WHAT THE TASK ASKS
Return only those lines of the records below in which "abcdefg" appears.

Stored entries:
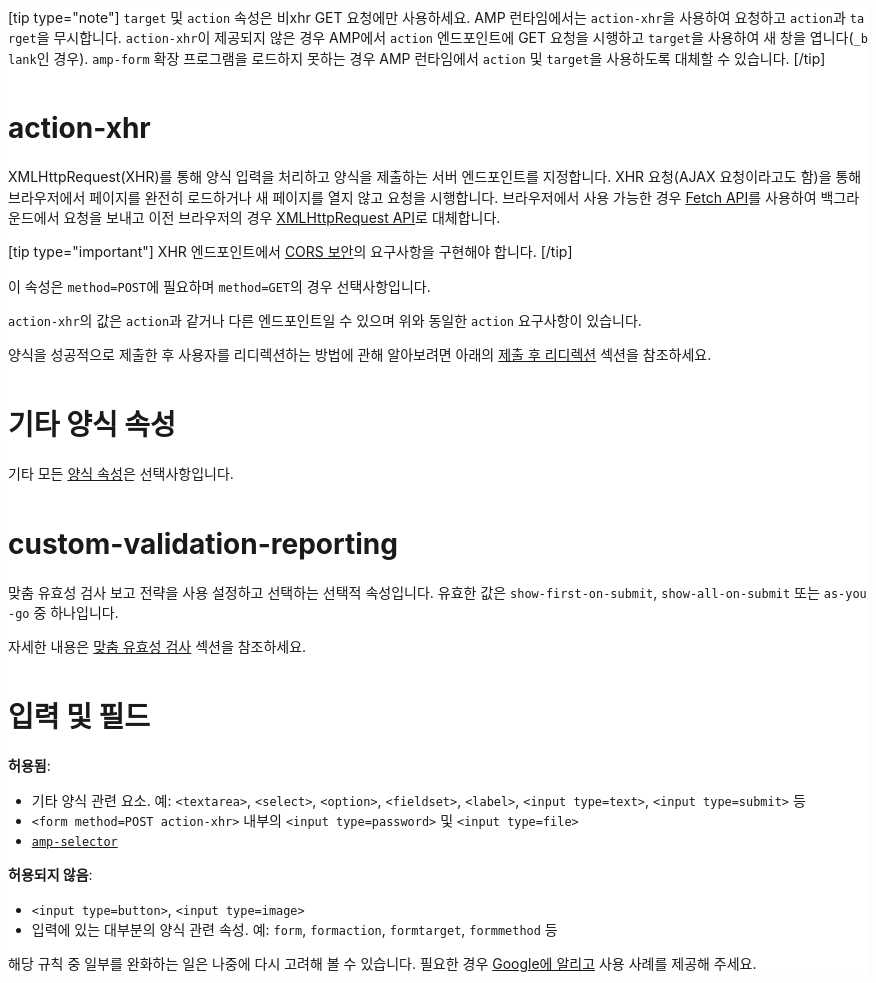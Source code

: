 [tip type="note"]
`target` 및 `action` 속성은 비xhr GET 요청에만 사용하세요. AMP 런타임에서는 `action-xhr`을 사용하여 요청하고 `action`과 `target`을 무시합니다. `action-xhr`이 제공되지 않은 경우 AMP에서 `action` 엔드포인트에 GET 요청을 시행하고 `target`을 사용하여 새 창을 엽니다(`_blank`인 경우). `amp-form` 확장 프로그램을 로드하지 못하는 경우 AMP 런타임에서 `action` 및 `target`을 사용하도록 대체할 수 있습니다.
[/tip]

# action-xhr <a name="action-xhr"></a>

XMLHttpRequest(XHR)를 통해 양식 입력을 처리하고 양식을 제출하는 서버 엔드포인트를 지정합니다. XHR 요청(AJAX 요청이라고도 함)을 통해 브라우저에서 페이지를 완전히 로드하거나 새 페이지를 열지 않고 요청을 시행합니다. 브라우저에서 사용 가능한 경우 [Fetch API](https://developer.mozilla.org/en-US/docs/Web/API/Fetch_API)를 사용하여 백그라운드에서 요청을 보내고 이전 브라우저의 경우 [XMLHttpRequest API](https://developer.mozilla.org/en-US/docs/Web/API/XMLHttpRequest)로 대체합니다.

[tip type="important"]
XHR 엔드포인트에서 [CORS 보안](../../../documentation/guides-and-tutorials/learn/amp-caches-and-cors/amp-cors-requests.md#cors-security-in-amp)의 요구사항을 구현해야 합니다.
[/tip]

이 속성은 `method=POST`에 필요하며 `method=GET`의 경우 선택사항입니다.

`action-xhr`의 값은 `action`과 같거나 다른 엔드포인트일 수 있으며 위와 동일한 `action` 요구사항이 있습니다.

양식을 성공적으로 제출한 후 사용자를 리디렉션하는 방법에 관해 알아보려면 아래의 [제출 후 리디렉션](#redirecting-after-a-submission) 섹션을 참조하세요.

# 기타 양식 속성 <a name="other-form-attributes"></a>

기타 모든 [양식 속성](https://developer.mozilla.org/en-US/docs/Web/HTML/Element/form)은 선택사항입니다.

# custom-validation-reporting <a name="custom-validation-reporting"></a>

맞춤 유효성 검사 보고 전략을 사용 설정하고 선택하는 선택적 속성입니다. 유효한 값은 `show-first-on-submit`, `show-all-on-submit` 또는 `as-you-go` 중 하나입니다.

자세한 내용은 [맞춤 유효성 검사](#custom-validations) 섹션을 참조하세요.

# 입력 및 필드 <a name="inputs-and-fields"></a>

**허용됨**:

* 기타 양식 관련 요소. 예: `<textarea>`, `<select>`, `<option>`, `<fieldset>`, `<label>`, `<input type=text>`, `<input type=submit>` 등
* `<form method=POST action-xhr>` 내부의 `<input type=password>` 및 `<input type=file>`
* [`amp-selector`](amp-selector.md)

**허용되지 않음**:

* `<input type=button>`, `<input type=image>`
* 입력에 있는 대부분의 양식 관련 속성. 예: `form`, `formaction`, `formtarget`, `formmethod` 등

해당 규칙 중 일부를 완화하는 일은 나중에 다시 고려해 볼 수 있습니다. 필요한 경우 [Google에 알리고](https://github.com/ampproject/amphtml/blob/main/docs/contributing.md#suggestions-and-feature-requests) 사용 사례를 제공해 주세요.
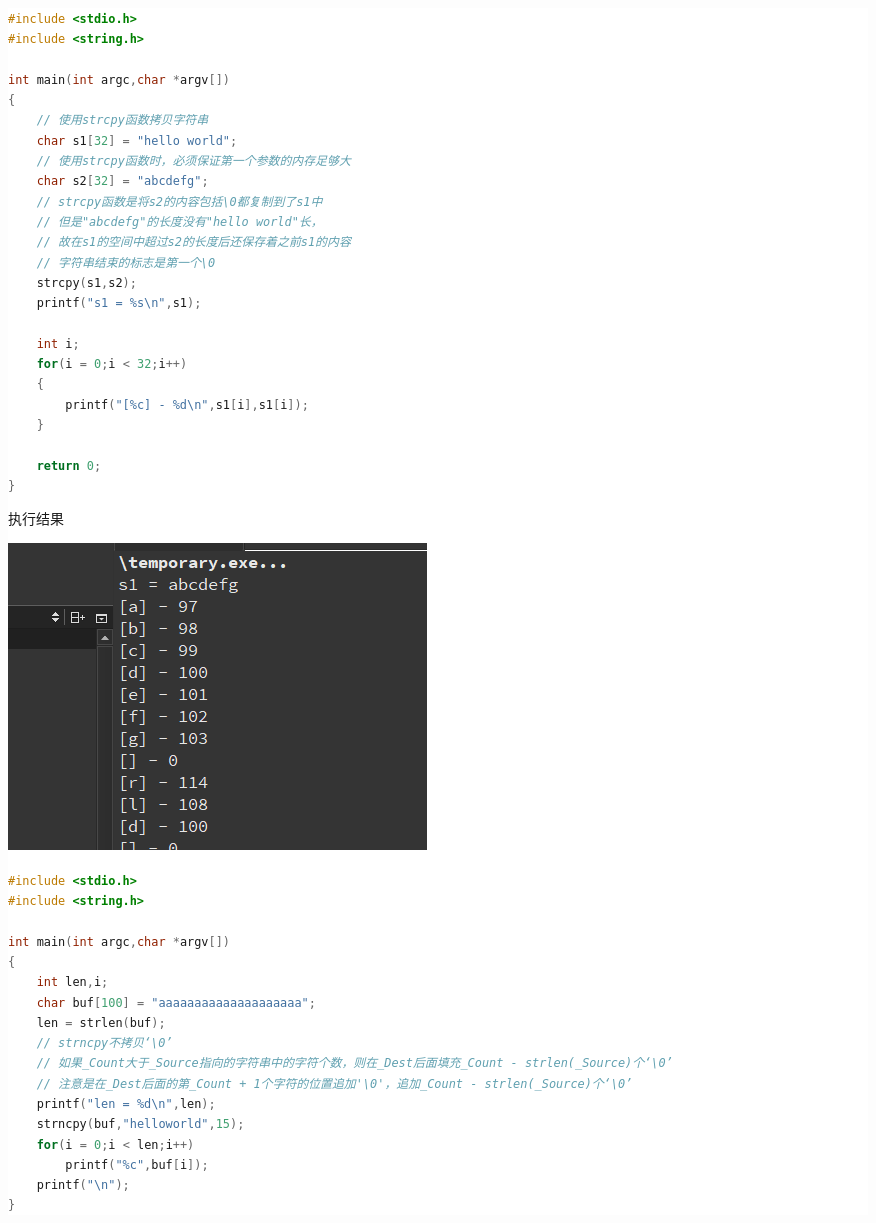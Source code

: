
 ```c
#include <stdio.h>
#include <string.h>

int main(int argc,char *argv[])
{
    // 使用strcpy函数拷贝字符串
    char s1[32] = "hello world";
    // 使用strcpy函数时，必须保证第一个参数的内存足够大
    char s2[32] = "abcdefg";
    // strcpy函数是将s2的内容包括\0都复制到了s1中
    // 但是"abcdefg"的长度没有"hello world"长，
    // 故在s1的空间中超过s2的长度后还保存着之前s1的内容
    // 字符串结束的标志是第一个\0
    strcpy(s1,s2);
    printf("s1 = %s\n",s1);

    int i;
    for(i = 0;i < 32;i++)
    {
        printf("[%c] - %d\n",s1[i],s1[i]);
    }

    return 0;
}
```

执行结果

![image-20211109213010647](images/07_字符串处理函数/image-20211109213010647.png)

```c
#include <stdio.h>
#include <string.h>

int main(int argc,char *argv[])
{
    int len,i;
    char buf[100] = "aaaaaaaaaaaaaaaaaaaa";
    len = strlen(buf);
    // strncpy不拷贝‘\0’
    // 如果_Count大于_Source指向的字符串中的字符个数，则在_Dest后面填充_Count - strlen(_Source)个‘\0’
    // 注意是在_Dest后面的第_Count + 1个字符的位置追加'\0'，追加_Count - strlen(_Source)个‘\0’
    printf("len = %d\n",len);
    strncpy(buf,"helloworld",15);
    for(i = 0;i < len;i++)
        printf("%c",buf[i]);
    printf("\n");
}
```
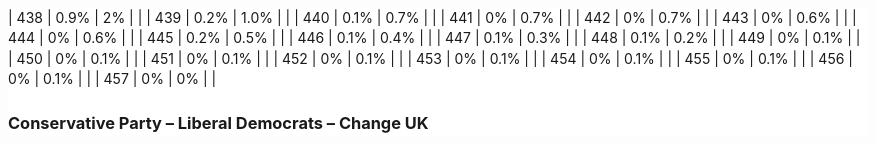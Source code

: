 | 438 | 0.9% | 2% |  |
| 439 | 0.2% | 1.0% |  |
| 440 | 0.1% | 0.7% |  |
| 441 | 0% | 0.7% |  |
| 442 | 0% | 0.7% |  |
| 443 | 0% | 0.6% |  |
| 444 | 0% | 0.6% |  |
| 445 | 0.2% | 0.5% |  |
| 446 | 0.1% | 0.4% |  |
| 447 | 0.1% | 0.3% |  |
| 448 | 0.1% | 0.2% |  |
| 449 | 0% | 0.1% |  |
| 450 | 0% | 0.1% |  |
| 451 | 0% | 0.1% |  |
| 452 | 0% | 0.1% |  |
| 453 | 0% | 0.1% |  |
| 454 | 0% | 0.1% |  |
| 455 | 0% | 0.1% |  |
| 456 | 0% | 0.1% |  |
| 457 | 0% | 0% |  |

### Conservative Party – Liberal Democrats – Change UK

OUTPUT OF THE TASK
    char s2[32] = "abcdefg";
    // 但是"abcdefg"的长度没有"hello world"长，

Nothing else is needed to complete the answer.